I was intrigued by these words of an East German dissident, Rudolf Behro: he said, “When the forms of an old culture are dying, the new culture is created by a few people who are not afraid to be insecure.” I started thinking about us as Unitarian Universalists: this is who we are—we are not afraid to be insecure. We are not afraid to search, to go deeper, to find the truth, even when the truth is unpalatable. We are seekers who want to live out of that truth, not some kind of made-up world that might be more momentarily comfortable to live in.

Unitarian Universalists, though small in number, can be the yeast in the loaf. Let us, however, be wary of the usual distractions and follies of our movement. It’s grown-up time now. We no longer have time for petty quarrels about how “religious” our language should be, no time for conflict between the humanists and the more spiritually inclined, no more time for squabbles about who is in charge here. The mission of the church is not about meeting our needs; the mission of the church is about healing our world. It is about giving ourselves to something larger than ourselves. Ironically, when we give ourselves in this way, we find that our deepest needs will, in fact, be met.

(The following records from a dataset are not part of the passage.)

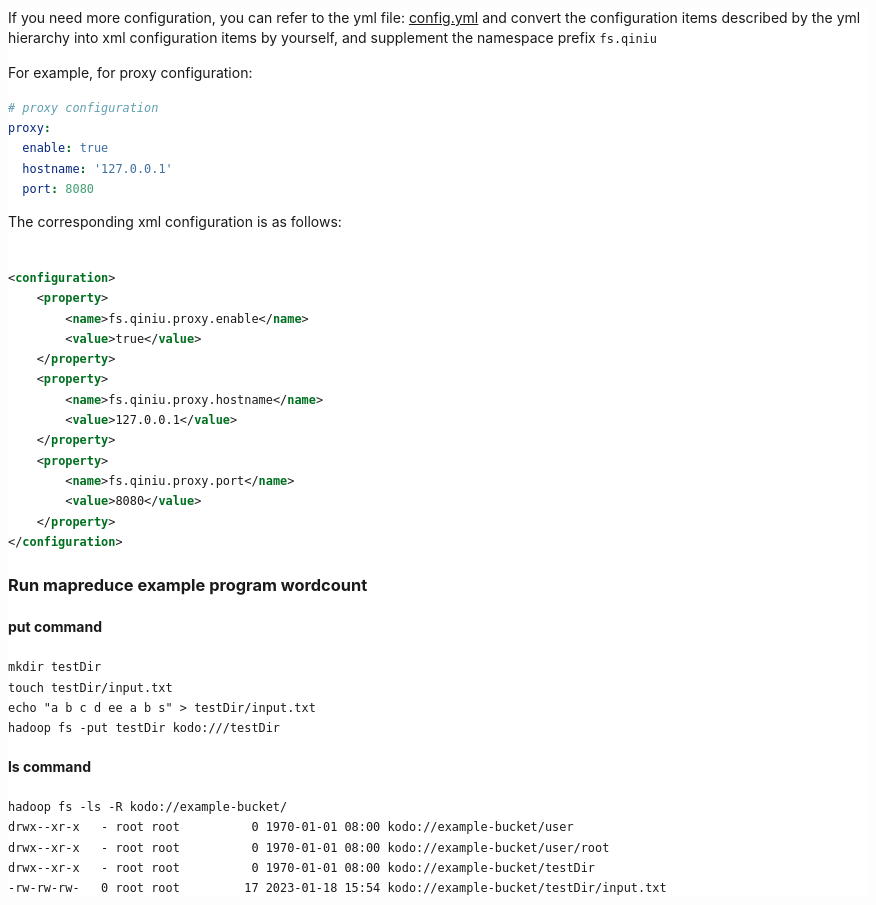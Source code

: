 If you need more configuration, you can refer to the yml file: [config.yml](config.md) and convert the configuration
items described by the yml hierarchy into xml configuration items by yourself, and supplement the namespace prefix
`fs.qiniu`

For example, for proxy configuration:

```yml
# proxy configuration
proxy:
  enable: true
  hostname: '127.0.0.1'
  port: 8080
```

The corresponding xml configuration is as follows:

```xml

<configuration>
    <property>
        <name>fs.qiniu.proxy.enable</name>
        <value>true</value>
    </property>
    <property>
        <name>fs.qiniu.proxy.hostname</name>
        <value>127.0.0.1</value>
    </property>
    <property>
        <name>fs.qiniu.proxy.port</name>
        <value>8080</value>
    </property>
</configuration>
```

### Run mapreduce example program wordcount

#### put command

```shell
mkdir testDir
touch testDir/input.txt
echo "a b c d ee a b s" > testDir/input.txt
hadoop fs -put testDir kodo:///testDir

```

#### ls command

```shell
hadoop fs -ls -R kodo://example-bucket/
drwx--xr-x   - root root          0 1970-01-01 08:00 kodo://example-bucket/user
drwx--xr-x   - root root          0 1970-01-01 08:00 kodo://example-bucket/user/root
drwx--xr-x   - root root          0 1970-01-01 08:00 kodo://example-bucket/testDir
-rw-rw-rw-   0 root root         17 2023-01-18 15:54 kodo://example-bucket/testDir/input.txt
```
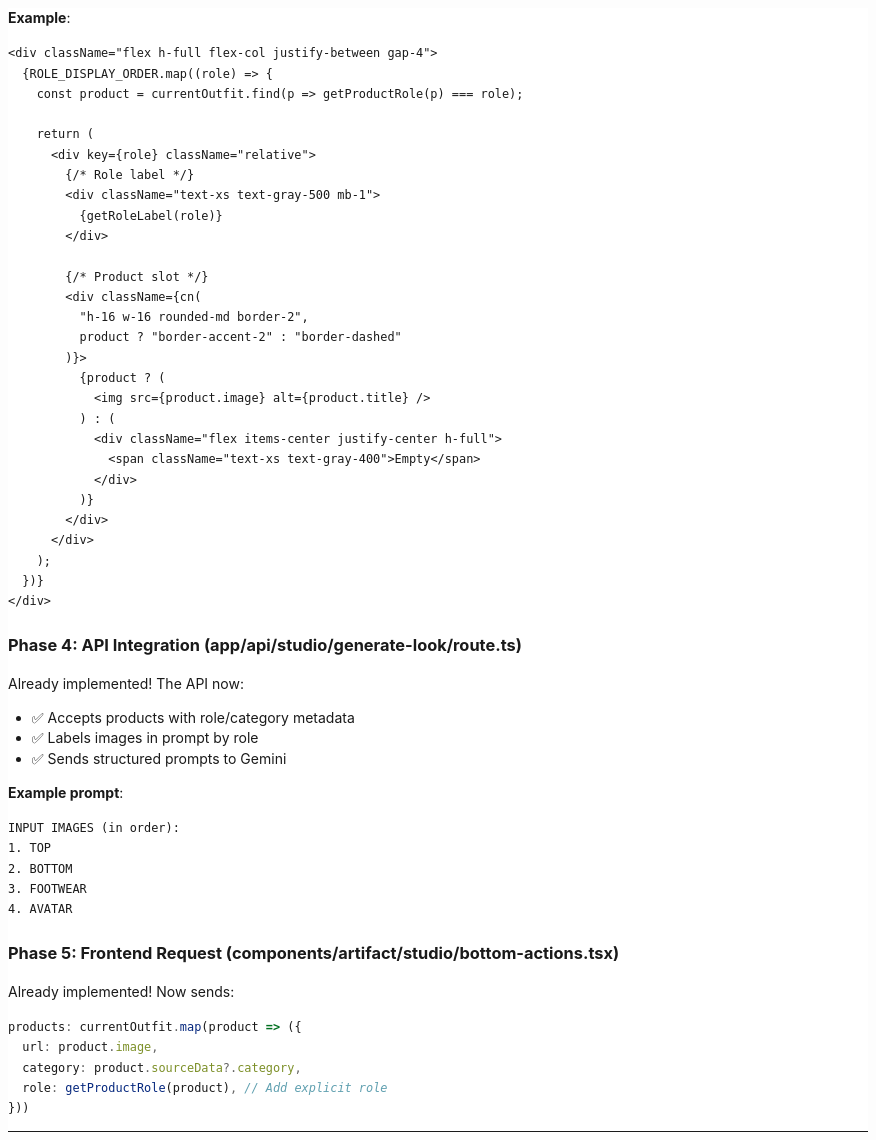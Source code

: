 **Example**:
```tsx
<div className="flex h-full flex-col justify-between gap-4">
  {ROLE_DISPLAY_ORDER.map((role) => {
    const product = currentOutfit.find(p => getProductRole(p) === role);

    return (
      <div key={role} className="relative">
        {/* Role label */}
        <div className="text-xs text-gray-500 mb-1">
          {getRoleLabel(role)}
        </div>

        {/* Product slot */}
        <div className={cn(
          "h-16 w-16 rounded-md border-2",
          product ? "border-accent-2" : "border-dashed"
        )}>
          {product ? (
            <img src={product.image} alt={product.title} />
          ) : (
            <div className="flex items-center justify-center h-full">
              <span className="text-xs text-gray-400">Empty</span>
            </div>
          )}
        </div>
      </div>
    );
  })}
</div>
```

### Phase 4: API Integration (app/api/studio/generate-look/route.ts)

Already implemented! The API now:
- ✅ Accepts products with role/category metadata
- ✅ Labels images in prompt by role
- ✅ Sends structured prompts to Gemini

**Example prompt**:
```
INPUT IMAGES (in order):
1. TOP
2. BOTTOM
3. FOOTWEAR
4. AVATAR
```

### Phase 5: Frontend Request (components/artifact/studio/bottom-actions.tsx)

Already implemented! Now sends:
```typescript
products: currentOutfit.map(product => ({
  url: product.image,
  category: product.sourceData?.category,
  role: getProductRole(product), // Add explicit role
}))
```

---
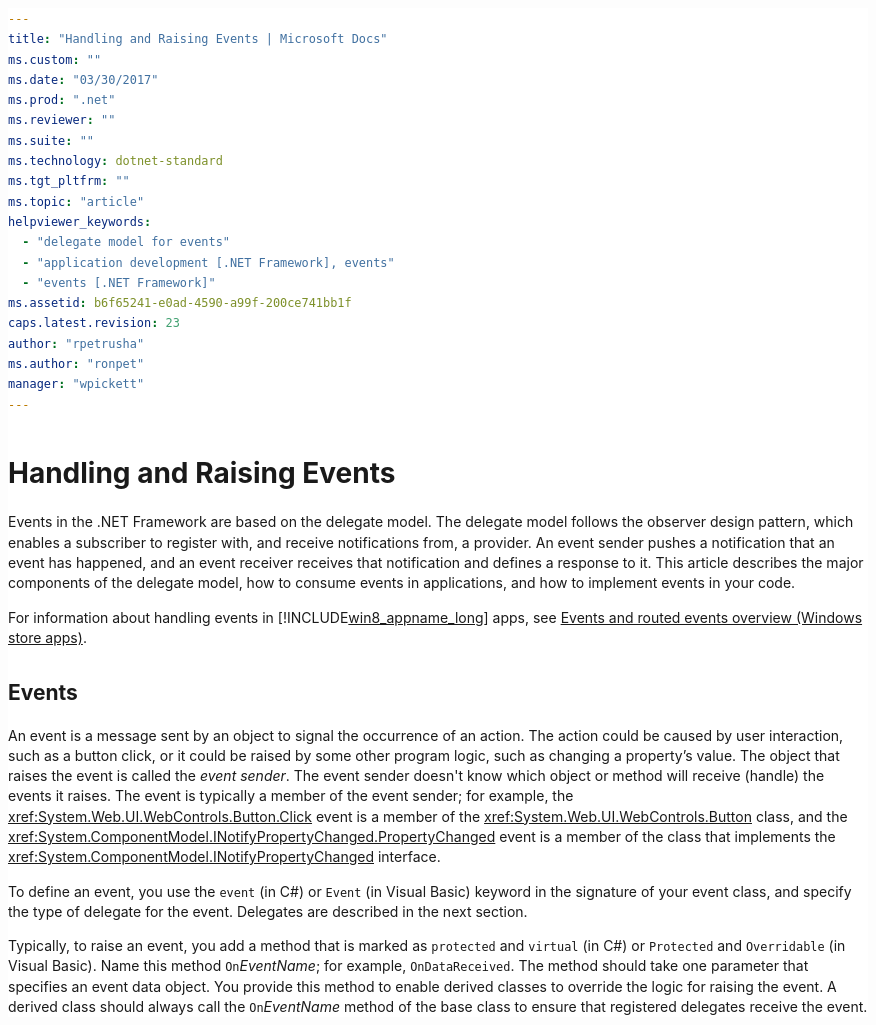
 ```yaml
---
title: "Handling and Raising Events | Microsoft Docs"
ms.custom: ""
ms.date: "03/30/2017"
ms.prod: ".net"
ms.reviewer: ""
ms.suite: ""
ms.technology: dotnet-standard
ms.tgt_pltfrm: ""
ms.topic: "article"
helpviewer_keywords: 
  - "delegate model for events"
  - "application development [.NET Framework], events"
  - "events [.NET Framework]"
ms.assetid: b6f65241-e0ad-4590-a99f-200ce741bb1f
caps.latest.revision: 23
author: "rpetrusha"
ms.author: "ronpet"
manager: "wpickett"
---
```

# Handling and Raising Events
Events in the .NET Framework are based on the delegate model. The delegate model follows the observer design pattern, which enables a subscriber to register with, and receive notifications from, a provider. An event sender pushes a notification that an event has happened, and an event receiver receives that notification and defines a response to it. This article describes the major components of the delegate model, how to consume events in applications, and how to implement events in your code.  
  
 For information about handling events in [!INCLUDE[win8_appname_long](../../../includes/win8-appname-long-md.md)] apps, see [Events and routed events overview (Windows store apps)](http://go.microsoft.com/fwlink/p/?LinkId=261485).  
  
## Events  
 An event is a message sent by an object to signal the occurrence of an action. The action could be caused by user interaction, such as a button click, or it could be raised by some other program logic, such as changing a property’s value. The object that raises the event is called the *event sender*. The event sender doesn't know which object or method will receive (handle) the events it raises. The event is typically a member of the event sender; for example, the <xref:System.Web.UI.WebControls.Button.Click> event is a member of the <xref:System.Web.UI.WebControls.Button> class, and the <xref:System.ComponentModel.INotifyPropertyChanged.PropertyChanged> event is a member of the class that implements the <xref:System.ComponentModel.INotifyPropertyChanged> interface.  
  
 To define an event, you use the `event` (in C#) or `Event` (in Visual Basic) keyword in the signature of your event class, and specify the type of delegate for the event. Delegates are described in the next section.  
  
 Typically, to raise an event, you add a method that is marked as `protected` and `virtual` (in C#) or `Protected` and `Overridable` (in Visual Basic). Name this method `On`*EventName*; for example, `OnDataReceived`. The method should take one parameter that specifies an event data object. You provide this method to enable derived classes to override the logic for raising the event. A derived class should always call the `On`*EventName* method of the base class to ensure that registered delegates receive the event.  
  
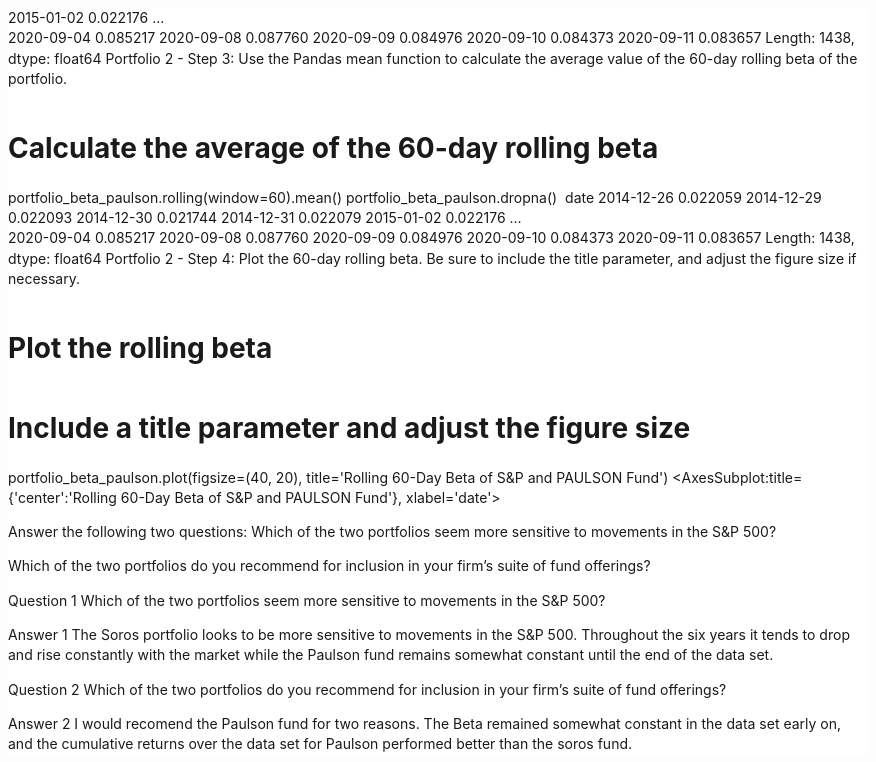 2015-01-02    0.022176
                ...   
2020-09-04    0.085217
2020-09-08    0.087760
2020-09-09    0.084976
2020-09-10    0.084373
2020-09-11    0.083657
Length: 1438, dtype: float64
Portfolio 2 - Step 3: Use the Pandas mean function to calculate the average value of the 60-day rolling beta of the portfolio.
# Calculate the average of the 60-day rolling beta
portfolio_beta_paulson.rolling(window=60).mean()
portfolio_beta_paulson.dropna()
​
date
2014-12-26    0.022059
2014-12-29    0.022093
2014-12-30    0.021744
2014-12-31    0.022079
2015-01-02    0.022176
                ...   
2020-09-04    0.085217
2020-09-08    0.087760
2020-09-09    0.084976
2020-09-10    0.084373
2020-09-11    0.083657
Length: 1438, dtype: float64
Portfolio 2 - Step 4: Plot the 60-day rolling beta. Be sure to include the title parameter, and adjust the figure size if necessary.
# Plot the rolling beta 
# Include a title parameter and adjust the figure size
portfolio_beta_paulson.plot(figsize=(40, 20), title='Rolling 60-Day Beta of S&P and PAULSON Fund')
​
<AxesSubplot:title={'center':'Rolling 60-Day Beta of S&P and PAULSON Fund'}, xlabel='date'>

Answer the following two questions:
Which of the two portfolios seem more sensitive to movements in the S&P 500?

Which of the two portfolios do you recommend for inclusion in your firm’s suite of fund offerings?

Question 1 Which of the two portfolios seem more sensitive to movements in the S&P 500?

Answer 1 The Soros portfolio looks to be more sensitive to movements in the S&P 500. Throughout the six years it tends to drop and rise constantly with the market while the Paulson fund remains somewhat constant until the end of the data set.

Question 2 Which of the two portfolios do you recommend for inclusion in your firm’s suite of fund offerings?

Answer 2 I would recomend the Paulson fund for two reasons. The Beta remained somewhat constant in the data set early on, and the cumulative returns over the data set for Paulson performed better than the soros fund.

The idealism that caused John Winthrop to say that we have a special destiny, and that destiny is to be as “the city upon the hill,” is not dead in this country. I see it in certain young people, who are quietly living in a way respectful of our earth; I see it in many creative people who have a vision way beyond the popular mind. I know that wherever the human spirit is willing to join with that larger Spirit that new dreams can be dreamed and whole nations can be moved. Whoever thought the Berlin Wall would come crashing down? But when the time was right, it came down. Whoever thought that Nelson Mandela would get out of prison after 28 years, and lead his nation, but in time it happened. I grew up in North Louisana in the 1950s in a small, totally segregated town. I literally never saw a black man in a dress shirt. Who would have guessed that I would see an African American President in my lifetime? An African American President, with a cabinet replete with women and people of color. The time is ripe for a great turning once again.

I am convinced that what is life-denying, what is repressive and false, will be known as such and people, who are basically good, will follow a new way. Let us be some of those who step out and lead, who dare to once again be the Light that blesses the world.